Inequality: Bane of Indian society
Decades ago, Franklin D. Roosevelt, the 32nd President of the United States remarked that “the test of our progress is not whether we add more to the abundance of those who have much; it is whether we provide enough for those who have too little.”
Words worth remembering as one sits down to analyse the 2024 Asia-Pacific Human Development Report, which was launched on Monday. The report minces no words in saying that India has emerged among top countries with high income and wealth inequality.
The only consolation: The share of the population living in multidimensional poverty fell from 25 to 15 per cent between 2015-16 and 2019-21 Disparities are growing no doubt even as per capita income soars.
What is of utmost concern is that poverty remains concentrated in some states that are home to 45 per cent of the country’s population but contain 62 per cent of its poor.
The vulnerable groups are women, informal workers and inter-state migrants, says the UNDP report.

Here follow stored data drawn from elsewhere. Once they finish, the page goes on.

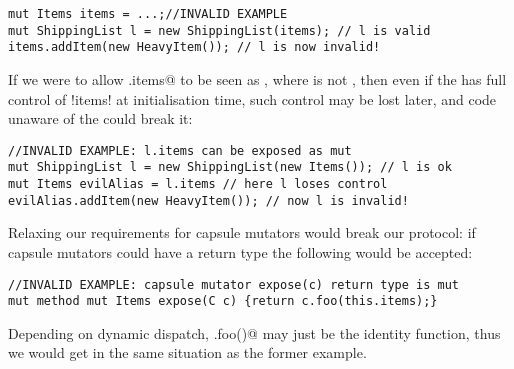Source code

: \begin{lstlisting}
mut Items items = ...;//INVALID EXAMPLE
mut ShippingList l = new ShippingList(items); // l is valid
items.addItem(new HeavyItem()); // l is now invalid!
\end{lstlisting}
If we were to allow \Q@x.items@ to be seen as \Q@mut@, where \Q@x@ is not \Q@this@, then  even if the \Q@ShippingList@ has full control of \Q!items! at initialisation time, such control may be lost later, and code unaware of the \Q@ShippingList@ could break it:
\begin{lstlisting}
//INVALID EXAMPLE: l.items can be exposed as mut
mut ShippingList l = new ShippingList(new Items()); // l is ok
mut Items evilAlias = l.items // here l loses control
evilAlias.addItem(new HeavyItem()); // now l is invalid!
\end{lstlisting}
Relaxing our requirements for capsule mutators
would break our protocol: if capsule mutators could have a \Q@mut@ return type the following would be accepted:
\begin{lstlisting}
//INVALID EXAMPLE: capsule mutator expose(c) return type is mut
mut method mut Items expose(C c) {return c.foo(this.items);}
\end{lstlisting}
Depending on dynamic dispatch, \Q@c.foo()@ may just be the identity function, thus
we would get in the same situation as the former example.




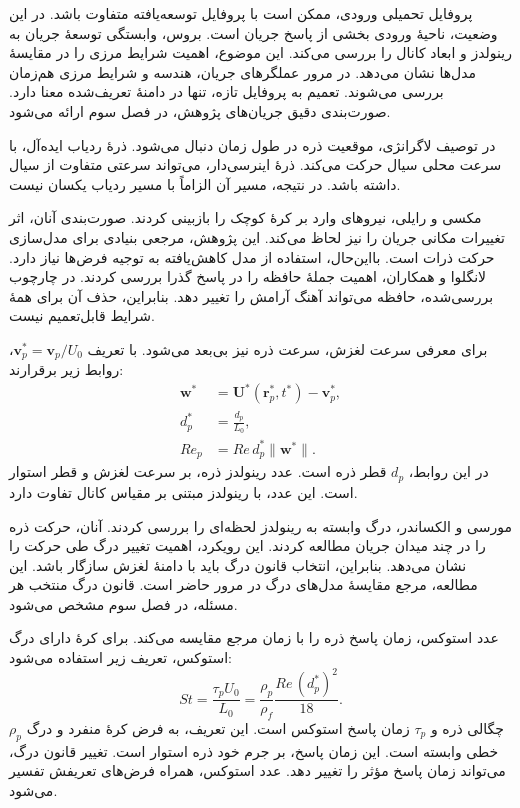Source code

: پروفایل تحمیلی ورودی، ممکن است با پروفایل توسعه‌یافته متفاوت باشد.
در این وضعیت، ناحیهٔ ورودی بخشی از پاسخ جریان است.
بروس، وابستگی توسعهٔ جریان به رینولدز و ابعاد کانال را بررسی می‌کند.
این موضوع، اهمیت شرایط مرزی را در مقایسهٔ مدل‌ها نشان می‌دهد.
\cite{Bruus2014Governing}
در مرور عملگرهای جریان، هندسه و شرایط مرزی هم‌زمان بررسی می‌شوند.
تعمیم به پروفایل تازه، تنها در دامنهٔ تعریف‌شده معنا دارد.
صورت‌بندی دقیق جریان‌های پژوهش، در فصل سوم ارائه می‌شود.

\label{sec:lit-lagrangian-particle}

در توصیف لاگرانژی، موقعیت ذره در طول زمان دنبال می‌شود.
ذرهٔ ردیاب ایده‌آل، با سرعت محلی سیال حرکت می‌کند.
ذرهٔ اینرسی‌دار، می‌تواند سرعتی متفاوت از سیال داشته باشد.
در نتیجه، مسیر آن الزاماً با مسیر ردیاب یکسان نیست.
\cite{ProvencherLanglois2015}

مکسی و رایلی، نیروهای وارد بر کرهٔ کوچک را بازبینی کردند.
صورت‌بندی آنان، اثر تغییرات مکانی جریان را نیز لحاظ می‌کند.
این پژوهش، مرجعی بنیادی برای مدل‌سازی حرکت ذرات است.
\cite{MaxeyRiley1983}
بااین‌حال، استفاده از مدل کاهش‌یافته به توجیه فرض‌ها نیاز دارد.
لانگلوا و همکاران، اهمیت جملهٔ حافظه را در پاسخ گذرا بررسی کردند.
در چارچوب بررسی‌شده، حافظه می‌تواند آهنگ آرامش را تغییر دهد.
بنابراین، حذف آن برای همهٔ شرایط قابل‌تعمیم نیست.
\cite{ProvencherLanglois2015}

برای معرفی سرعت لغزش، سرعت ذره نیز بی‌بعد می‌شود.
با تعریف $\mathbf v_p^*=\mathbf v_p/U_0$، روابط زیر برقرارند:
\begin{equation}
\begin{aligned}
\mathbf w^*&=\mathbf U^*(\mathbf r_p^*,t^*)-\mathbf v_p^*,\\
d_p^*&=\frac{d_p}{L_0},\\
Re_p&=Re\,d_p^*\|\mathbf w^*\|.
\end{aligned}
\label{eq:lit-slip-particle-reynolds}
\end{equation}
در این روابط، $d_p$ قطر ذره است.
عدد رینولدز ذره، بر سرعت لغزش و قطر استوار است.
این عدد، با رینولدز مبتنی بر مقیاس کانال تفاوت دارد.
\cite{MorsiAlexander1972}

مورسی و الکساندر، درگ وابسته به رینولدز لحظه‌ای را بررسی کردند.
آنان، حرکت ذره را در چند میدان جریان مطالعه کردند.
این رویکرد، اهمیت تغییر درگ طی حرکت را نشان می‌دهد.
بنابراین، انتخاب قانون درگ باید با دامنهٔ لغزش سازگار باشد.
\cite{MorsiAlexander1972}
این مطالعه، مرجع مقایسهٔ مدل‌های درگ در مرور حاضر است.
قانون درگ منتخب هر مسئله، در فصل سوم مشخص می‌شود.

عدد استوکس، زمان پاسخ ذره را با زمان مرجع مقایسه می‌کند.
برای کرهٔ دارای درگ استوکس، تعریف زیر استفاده می‌شود:
\begin{equation}
St=\frac{\tau_p U_0}{L_0}
=\frac{\rho_p}{\rho_f}\frac{Re\,(d_p^*)^2}{18}.
\label{eq:lit-stokes-number}
\end{equation}
$\rho_p$ چگالی ذره و $\tau_p$ زمان پاسخ استوکس است.
این تعریف، به فرض کرهٔ منفرد و درگ خطی وابسته است.
این زمان پاسخ، بر جرم خود ذره استوار است.
\cite{ProvencherLanglois2015,Furlani2006Transport}
تغییر قانون درگ، می‌تواند زمان پاسخ مؤثر را تغییر دهد.
عدد استوکس، همراه فرض‌های تعریفش تفسیر می‌شود.

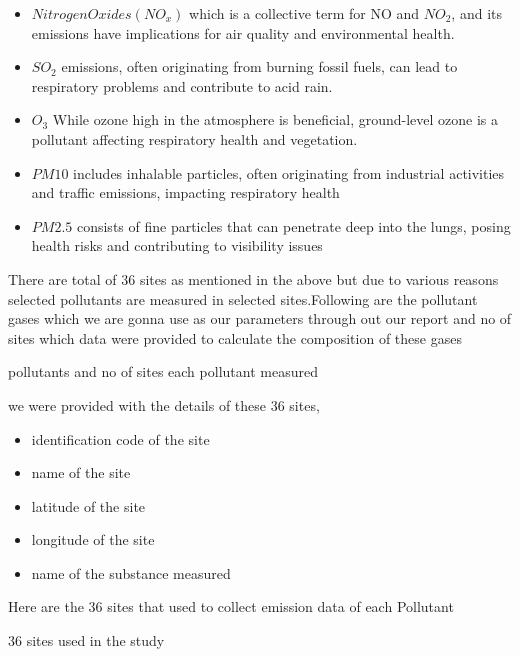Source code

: \documentclass[]{article}
\begin{document}
\begin{itemize}
	\item $Nitrogen Oxides (NO_x)$  which is a collective term for NO and $NO_{2}$, and its emissions have implications for air quality and environmental health.

  	\item	$SO_2$ emissions, often originating from burning fossil fuels, can lead to respiratory problems and contribute to acid rain.
  	\item$O_3$ While ozone high in the atmosphere is beneficial, ground-level ozone is a pollutant affecting respiratory health and vegetation.
  	\item$PM10$ includes inhalable particles, often originating from industrial activities and traffic emissions, impacting respiratory health
    \item$PM2.5$ consists of fine particles that can penetrate deep into the lungs, posing health risks and contributing to visibility issues 
\end{itemize}

There are total of 36 sites as mentioned in the above but due to various reasons selected pollutants are measured in selected sites.Following are the pollutant gases which we are gonna use as our parameters through out our report and no of sites which data were provided to calculate the composition of these gases

\begin{table}[H]
	\centering
	\caption{pollutants and no of sites each pollutant measured}
	\label{tab:parametercounts}
\end{table}


we were provided with the details of these 36 sites,

\begin{itemize}
	\item identification code of the site
	\item name of the site
	\item latitude of the site
	\item longitude of the site
	\item name of the substance measured
\end{itemize}

\pagebreak

Here are the 36 sites that used to collect emission data of each Pollutant

\begin{table}[H]
	\centering
	\caption{36 sites used in the study}
	\label{tab:sitedetails}
\end{table}
\end{document}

It also highlights the troubling act that women constitute only 23 per cent of the labour force pointing to their marginal role as an economic factor.
Wealth inequality is no doubt rising and it is not a comforting thought in a country where pro-rich economic policies of the government have resulted in subsidies for social welfare and for pro-poor schemes being ruthlessly cut.
There are several Central government schemes including the Pradhan Mantri Garib Kalyan Ann Yojana (PMGKAY), under which free food grains are being given to poor people. The Mahatma Gandhi National Rural Employment Guarantee Scheme (MNREGS) on the other hand aims to provide 100 days of guaranteed employment to the poor.
But the fact that inequality is rising goes to prove that the benefits of development are getting concentrated in the hands of a few privileged while the poor and middle classes are condemned to live from day to day at subsistence level with no hope whatsoever of a comfortable existence.
‘People first’ policies and smart growth strategies are no doubt needed to put India on a path of development which conforms to the principles laid down in our Constitution of a socialist secular republic where social and economic equality continues to be the prime consideration above everything else.
You cannot call a nation developed when manual scavenging involving the carrying of human excreta continues to prevail across many states. You cannot by any stretch of imagination say that about a country where people still die of diarrhoea and cholera because millions lack access to safe drinking water and are denied improved sanitation facilities.
And you cannot say that at all about a country where crores of people eat food with insufficient nutrients leading to a serious malady-malnutrition- which could lead to many other complications.
India is progressing no doubt, the numbers of the wealthy are spiraling and poverty may be dipping. But going by the fact that our population is touching a staggering 140 crores, the number of those groveling in poverty would definitely exceed the full population of many countries across the globe.
Fifteen per cent of the population living in dire poverty means that there are as many as 21 crore Indians out there waiting for succour which is hard to come.
The rich can take care of themselves but the poor cannot and so policies and programmes will have to be tweaked so that people can proudly claim that their leaders are progressive and pro-poor.
And it is only when the last Indian can look up with pride in his eyes and a full belly and proclaim that this is a country which cares for him that we can truly claim to be free.